● **Task**:
The expected output is a copy of every line in the records with the string "skillicons".

Saved entries:

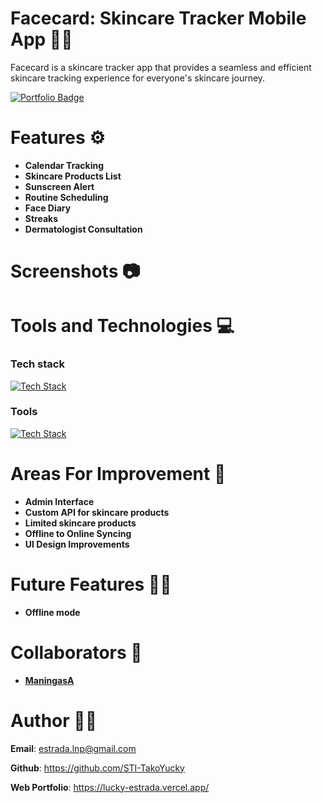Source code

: # Facecard: Skincare Tracker Mobile App 👩👨

Facecard is a skincare tracker app that provides a seamless and efficient skincare tracking experience for everyone's skincare journey.

<a href="[https://cuisine-hero.vercel.app/](https://expo.dev/accounts/luckyestrada/projects/facecard/builds/f3adae41-14f5-4e3d-b85f-db76f88bad74)"><img src="https://img.shields.io/badge/APK_Download-blue?style=for-the-badge" alt="Portfolio Badge" /></a>

# Features ⚙️ 
- **Calendar Tracking**
- **Skincare Products List**
- **Sunscreen Alert**
- **Routine Scheduling**
- **Face Diary**
- **Streaks**
- **Dermatologist Consultation**



# Screenshots 📷




# Tools and Technologies 💻
### Tech stack
[![Tech Stack](https://skillicons.dev/icons?i=js,react,firebase,redux)](https://skillicons.dev)
### Tools
[![Tech Stack](https://skillicons.dev/icons?i=vscode,figma,expo)](https://skillicons.dev)


# Areas For Improvement 🔧
- **Admin Interface**
- **Custom API for skincare products**
- **Limited skincare products**
- **Offline to Online Syncing**
- **UI Design Improvements**


# Future Features 👨‍🏭
- **Offline mode**

# Collaborators 👥
- **<a href="https://github.com/ManingasA">ManingasA</a>**

# Author 👨‍💼
**Email**: estrada.lnp@gmail.com

**Github**: https://github.com/STI-TakoYucky

**Web Portfolio**: https://lucky-estrada.vercel.app/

● **Result for this task**:
[![Tech Stack](https://skillicons.dev/icons?i=js,react,firebase,redux)](https://skillicons.dev)
[![Tech Stack](https://skillicons.dev/icons?i=vscode,figma,expo)](https://skillicons.dev)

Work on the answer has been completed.